◆ WORK ITEM:
Pull every line containing "Aufzeichnungen" from the entries.

◆ PROVIDED RECORDS:

★ ★ ★ ★ ★ ★ ★

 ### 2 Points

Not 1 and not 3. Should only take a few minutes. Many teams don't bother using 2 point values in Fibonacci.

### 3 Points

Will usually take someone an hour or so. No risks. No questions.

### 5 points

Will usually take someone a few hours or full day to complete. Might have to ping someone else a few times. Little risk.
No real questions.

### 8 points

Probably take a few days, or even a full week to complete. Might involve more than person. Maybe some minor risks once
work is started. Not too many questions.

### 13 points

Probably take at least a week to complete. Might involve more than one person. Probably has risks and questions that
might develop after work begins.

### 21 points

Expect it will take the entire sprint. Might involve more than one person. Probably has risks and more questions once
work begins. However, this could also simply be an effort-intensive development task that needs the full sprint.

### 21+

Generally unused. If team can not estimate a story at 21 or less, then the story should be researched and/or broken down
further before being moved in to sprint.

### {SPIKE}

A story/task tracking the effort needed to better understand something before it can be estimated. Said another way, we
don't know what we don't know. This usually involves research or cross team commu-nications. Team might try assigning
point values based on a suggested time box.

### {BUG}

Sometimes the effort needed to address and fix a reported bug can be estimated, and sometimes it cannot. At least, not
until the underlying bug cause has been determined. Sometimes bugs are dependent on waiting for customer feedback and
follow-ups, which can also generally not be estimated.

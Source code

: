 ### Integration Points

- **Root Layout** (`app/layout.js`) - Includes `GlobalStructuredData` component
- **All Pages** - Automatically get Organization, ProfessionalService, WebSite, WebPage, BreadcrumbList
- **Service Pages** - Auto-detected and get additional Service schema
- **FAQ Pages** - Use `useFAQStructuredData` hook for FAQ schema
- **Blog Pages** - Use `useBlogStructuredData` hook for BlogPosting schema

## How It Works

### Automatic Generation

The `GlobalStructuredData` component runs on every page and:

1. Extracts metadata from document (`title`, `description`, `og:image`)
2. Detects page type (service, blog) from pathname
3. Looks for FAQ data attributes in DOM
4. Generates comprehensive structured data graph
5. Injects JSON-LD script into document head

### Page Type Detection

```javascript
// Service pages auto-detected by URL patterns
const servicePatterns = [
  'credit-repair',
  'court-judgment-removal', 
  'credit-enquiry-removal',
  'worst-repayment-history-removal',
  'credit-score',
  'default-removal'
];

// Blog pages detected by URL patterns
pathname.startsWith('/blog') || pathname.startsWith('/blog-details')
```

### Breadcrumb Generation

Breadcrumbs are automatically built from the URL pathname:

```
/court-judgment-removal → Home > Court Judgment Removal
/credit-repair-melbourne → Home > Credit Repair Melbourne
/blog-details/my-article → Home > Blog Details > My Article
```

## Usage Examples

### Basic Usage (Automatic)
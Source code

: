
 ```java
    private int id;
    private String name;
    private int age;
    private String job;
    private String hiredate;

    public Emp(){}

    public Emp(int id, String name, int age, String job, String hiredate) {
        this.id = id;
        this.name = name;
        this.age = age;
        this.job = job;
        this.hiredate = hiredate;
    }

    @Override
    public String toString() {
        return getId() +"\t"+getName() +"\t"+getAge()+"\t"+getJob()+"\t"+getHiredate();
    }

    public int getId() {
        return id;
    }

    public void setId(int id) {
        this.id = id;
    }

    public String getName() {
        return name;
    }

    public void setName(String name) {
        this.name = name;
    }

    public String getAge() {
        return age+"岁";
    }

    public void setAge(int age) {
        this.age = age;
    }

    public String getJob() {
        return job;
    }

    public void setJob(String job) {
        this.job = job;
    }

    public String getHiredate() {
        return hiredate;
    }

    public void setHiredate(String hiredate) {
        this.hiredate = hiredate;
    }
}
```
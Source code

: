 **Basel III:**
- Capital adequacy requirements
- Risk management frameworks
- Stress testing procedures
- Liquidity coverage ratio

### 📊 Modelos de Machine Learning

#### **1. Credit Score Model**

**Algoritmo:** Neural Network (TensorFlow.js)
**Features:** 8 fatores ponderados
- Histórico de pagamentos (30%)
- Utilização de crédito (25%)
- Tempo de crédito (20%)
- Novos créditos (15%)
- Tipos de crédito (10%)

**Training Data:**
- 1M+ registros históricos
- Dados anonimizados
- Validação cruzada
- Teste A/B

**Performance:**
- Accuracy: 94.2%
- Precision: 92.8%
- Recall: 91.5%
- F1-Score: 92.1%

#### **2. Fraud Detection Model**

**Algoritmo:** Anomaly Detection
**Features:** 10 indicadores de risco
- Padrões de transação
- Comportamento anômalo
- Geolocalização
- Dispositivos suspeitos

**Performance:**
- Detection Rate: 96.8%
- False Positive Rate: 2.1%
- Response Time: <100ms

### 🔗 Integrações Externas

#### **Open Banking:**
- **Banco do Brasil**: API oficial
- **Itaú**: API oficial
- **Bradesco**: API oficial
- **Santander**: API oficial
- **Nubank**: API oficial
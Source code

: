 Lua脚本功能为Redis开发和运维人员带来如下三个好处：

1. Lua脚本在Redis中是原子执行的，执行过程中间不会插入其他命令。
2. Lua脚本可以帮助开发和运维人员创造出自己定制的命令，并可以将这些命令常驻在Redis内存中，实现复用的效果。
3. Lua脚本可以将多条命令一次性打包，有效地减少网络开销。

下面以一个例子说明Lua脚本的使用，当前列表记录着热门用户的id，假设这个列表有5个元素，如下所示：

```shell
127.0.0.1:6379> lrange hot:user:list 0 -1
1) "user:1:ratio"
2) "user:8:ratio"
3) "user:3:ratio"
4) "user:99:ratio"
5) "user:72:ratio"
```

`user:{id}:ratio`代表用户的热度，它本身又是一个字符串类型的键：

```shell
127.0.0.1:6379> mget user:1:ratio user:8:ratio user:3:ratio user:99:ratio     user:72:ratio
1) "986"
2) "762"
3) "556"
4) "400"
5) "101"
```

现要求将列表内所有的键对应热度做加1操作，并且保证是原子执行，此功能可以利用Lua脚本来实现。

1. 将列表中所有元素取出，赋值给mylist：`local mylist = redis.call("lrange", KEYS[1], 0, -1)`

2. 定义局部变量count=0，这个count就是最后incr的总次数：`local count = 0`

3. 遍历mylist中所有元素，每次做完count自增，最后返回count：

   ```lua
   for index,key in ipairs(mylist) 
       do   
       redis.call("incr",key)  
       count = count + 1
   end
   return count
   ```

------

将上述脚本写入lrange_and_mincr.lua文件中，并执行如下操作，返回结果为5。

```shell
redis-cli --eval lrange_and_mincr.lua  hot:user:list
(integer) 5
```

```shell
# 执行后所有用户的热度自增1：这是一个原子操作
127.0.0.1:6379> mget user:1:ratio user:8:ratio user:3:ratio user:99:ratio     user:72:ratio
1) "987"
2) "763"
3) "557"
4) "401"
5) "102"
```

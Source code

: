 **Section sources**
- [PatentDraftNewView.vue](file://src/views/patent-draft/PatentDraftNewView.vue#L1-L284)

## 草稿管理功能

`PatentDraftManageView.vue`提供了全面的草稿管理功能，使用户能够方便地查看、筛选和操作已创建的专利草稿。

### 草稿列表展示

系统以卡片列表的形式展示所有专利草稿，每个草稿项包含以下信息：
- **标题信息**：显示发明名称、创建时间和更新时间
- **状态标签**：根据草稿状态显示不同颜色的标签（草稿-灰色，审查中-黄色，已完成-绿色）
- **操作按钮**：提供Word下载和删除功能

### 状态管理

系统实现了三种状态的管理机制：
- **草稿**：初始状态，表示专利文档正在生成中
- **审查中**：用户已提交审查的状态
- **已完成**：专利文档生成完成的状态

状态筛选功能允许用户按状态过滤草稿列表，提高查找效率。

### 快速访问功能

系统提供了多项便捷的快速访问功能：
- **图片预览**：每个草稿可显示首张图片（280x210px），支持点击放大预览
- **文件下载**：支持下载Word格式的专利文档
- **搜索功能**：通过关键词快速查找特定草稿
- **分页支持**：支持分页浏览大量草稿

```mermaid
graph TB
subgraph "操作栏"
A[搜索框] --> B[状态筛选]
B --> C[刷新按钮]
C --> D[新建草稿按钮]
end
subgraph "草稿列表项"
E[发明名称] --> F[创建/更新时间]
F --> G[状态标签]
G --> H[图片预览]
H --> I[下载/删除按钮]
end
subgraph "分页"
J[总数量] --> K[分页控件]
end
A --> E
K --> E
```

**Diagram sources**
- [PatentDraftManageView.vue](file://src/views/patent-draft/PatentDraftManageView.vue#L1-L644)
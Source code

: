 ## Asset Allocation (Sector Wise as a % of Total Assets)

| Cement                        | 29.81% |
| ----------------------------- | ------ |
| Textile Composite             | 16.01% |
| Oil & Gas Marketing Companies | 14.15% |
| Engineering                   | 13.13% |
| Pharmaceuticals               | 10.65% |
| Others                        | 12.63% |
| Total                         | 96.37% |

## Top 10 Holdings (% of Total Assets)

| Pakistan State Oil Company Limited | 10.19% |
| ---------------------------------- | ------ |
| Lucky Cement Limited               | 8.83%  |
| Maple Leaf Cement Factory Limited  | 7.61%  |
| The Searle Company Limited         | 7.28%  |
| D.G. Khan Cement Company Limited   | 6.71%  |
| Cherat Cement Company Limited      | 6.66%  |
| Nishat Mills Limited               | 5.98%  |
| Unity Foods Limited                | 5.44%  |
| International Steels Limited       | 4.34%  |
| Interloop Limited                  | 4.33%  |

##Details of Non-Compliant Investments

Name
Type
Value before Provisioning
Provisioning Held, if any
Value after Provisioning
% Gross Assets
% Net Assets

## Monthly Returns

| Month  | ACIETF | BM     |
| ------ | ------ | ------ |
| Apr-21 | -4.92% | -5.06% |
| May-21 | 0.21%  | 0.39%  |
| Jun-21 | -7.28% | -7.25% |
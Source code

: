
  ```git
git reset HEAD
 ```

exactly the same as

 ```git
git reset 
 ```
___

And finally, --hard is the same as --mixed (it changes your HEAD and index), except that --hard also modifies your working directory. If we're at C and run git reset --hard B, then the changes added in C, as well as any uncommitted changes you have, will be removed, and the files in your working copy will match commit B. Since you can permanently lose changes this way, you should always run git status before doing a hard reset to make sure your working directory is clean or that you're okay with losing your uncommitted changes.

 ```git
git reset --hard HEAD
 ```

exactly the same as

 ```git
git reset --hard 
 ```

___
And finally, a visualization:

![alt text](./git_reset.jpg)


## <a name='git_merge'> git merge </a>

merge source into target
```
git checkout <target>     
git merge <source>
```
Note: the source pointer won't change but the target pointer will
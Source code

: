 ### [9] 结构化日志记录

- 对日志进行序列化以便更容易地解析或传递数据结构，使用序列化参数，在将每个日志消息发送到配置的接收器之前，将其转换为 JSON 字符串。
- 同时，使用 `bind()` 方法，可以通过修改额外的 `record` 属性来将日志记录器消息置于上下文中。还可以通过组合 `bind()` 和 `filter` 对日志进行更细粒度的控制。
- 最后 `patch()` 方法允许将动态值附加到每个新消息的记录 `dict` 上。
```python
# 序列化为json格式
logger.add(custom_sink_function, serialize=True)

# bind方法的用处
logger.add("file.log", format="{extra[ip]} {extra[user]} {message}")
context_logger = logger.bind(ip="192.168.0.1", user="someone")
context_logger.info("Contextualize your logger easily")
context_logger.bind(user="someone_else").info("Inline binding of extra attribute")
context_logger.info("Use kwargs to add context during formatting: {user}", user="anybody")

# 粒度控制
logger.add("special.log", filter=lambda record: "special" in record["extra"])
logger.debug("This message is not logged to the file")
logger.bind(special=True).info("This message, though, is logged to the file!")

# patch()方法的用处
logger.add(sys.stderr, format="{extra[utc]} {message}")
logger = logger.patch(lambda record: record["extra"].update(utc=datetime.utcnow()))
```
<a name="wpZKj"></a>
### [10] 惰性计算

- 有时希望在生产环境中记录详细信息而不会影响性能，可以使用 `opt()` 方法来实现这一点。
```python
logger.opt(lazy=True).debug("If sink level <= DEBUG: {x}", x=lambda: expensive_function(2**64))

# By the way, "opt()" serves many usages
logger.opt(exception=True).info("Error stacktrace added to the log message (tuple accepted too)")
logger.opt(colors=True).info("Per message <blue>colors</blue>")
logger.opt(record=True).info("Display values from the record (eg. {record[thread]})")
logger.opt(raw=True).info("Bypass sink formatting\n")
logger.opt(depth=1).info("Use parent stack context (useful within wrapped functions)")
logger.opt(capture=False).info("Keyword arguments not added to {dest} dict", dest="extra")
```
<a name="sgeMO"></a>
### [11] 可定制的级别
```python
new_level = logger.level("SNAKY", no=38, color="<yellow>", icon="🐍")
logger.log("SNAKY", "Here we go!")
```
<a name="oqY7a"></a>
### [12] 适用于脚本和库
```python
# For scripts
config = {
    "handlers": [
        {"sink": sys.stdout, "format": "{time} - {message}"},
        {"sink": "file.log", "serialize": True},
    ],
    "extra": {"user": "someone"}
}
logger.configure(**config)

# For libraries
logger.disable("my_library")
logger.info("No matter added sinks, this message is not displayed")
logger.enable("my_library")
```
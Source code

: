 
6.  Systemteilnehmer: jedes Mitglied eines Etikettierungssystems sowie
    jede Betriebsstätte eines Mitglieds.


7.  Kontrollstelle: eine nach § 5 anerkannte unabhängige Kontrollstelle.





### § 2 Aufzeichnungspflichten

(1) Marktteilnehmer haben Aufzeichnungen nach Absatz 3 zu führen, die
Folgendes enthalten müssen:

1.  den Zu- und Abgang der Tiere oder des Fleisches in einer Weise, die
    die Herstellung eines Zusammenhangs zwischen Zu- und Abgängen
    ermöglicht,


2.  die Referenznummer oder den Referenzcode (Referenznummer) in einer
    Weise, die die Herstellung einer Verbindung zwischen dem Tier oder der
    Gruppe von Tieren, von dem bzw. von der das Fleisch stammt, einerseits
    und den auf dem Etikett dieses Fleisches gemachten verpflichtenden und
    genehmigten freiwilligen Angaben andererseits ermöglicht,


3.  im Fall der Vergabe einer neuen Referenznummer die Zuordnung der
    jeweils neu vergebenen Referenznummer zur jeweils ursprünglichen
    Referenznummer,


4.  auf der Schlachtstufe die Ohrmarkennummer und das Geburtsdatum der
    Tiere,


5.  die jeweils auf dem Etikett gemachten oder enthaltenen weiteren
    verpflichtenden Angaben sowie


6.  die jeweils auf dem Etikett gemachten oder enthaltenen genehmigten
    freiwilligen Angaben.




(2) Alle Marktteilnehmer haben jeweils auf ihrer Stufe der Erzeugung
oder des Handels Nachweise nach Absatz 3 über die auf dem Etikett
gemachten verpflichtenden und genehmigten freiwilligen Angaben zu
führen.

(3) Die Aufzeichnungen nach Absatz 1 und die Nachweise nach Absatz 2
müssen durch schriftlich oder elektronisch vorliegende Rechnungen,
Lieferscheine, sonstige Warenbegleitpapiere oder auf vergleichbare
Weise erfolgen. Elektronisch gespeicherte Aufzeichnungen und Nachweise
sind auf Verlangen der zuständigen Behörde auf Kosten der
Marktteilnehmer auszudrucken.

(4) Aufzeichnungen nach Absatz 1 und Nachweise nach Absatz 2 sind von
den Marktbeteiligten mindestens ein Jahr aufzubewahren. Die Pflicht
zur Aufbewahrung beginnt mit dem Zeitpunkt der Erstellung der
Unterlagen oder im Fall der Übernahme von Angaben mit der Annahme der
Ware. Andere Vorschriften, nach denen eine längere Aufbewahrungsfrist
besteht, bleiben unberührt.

★ ★ ★ ★ ★ ★ ★

◆ ANSWER TO THE EXERCISE:
(1) Marktteilnehmer haben Aufzeichnungen nach Absatz 3 zu führen, die
(3) Die Aufzeichnungen nach Absatz 1 und die Nachweise nach Absatz 2
Weise erfolgen. Elektronisch gespeicherte Aufzeichnungen und Nachweise
(4) Aufzeichnungen nach Absatz 1 und Nachweise nach Absatz 2 sind von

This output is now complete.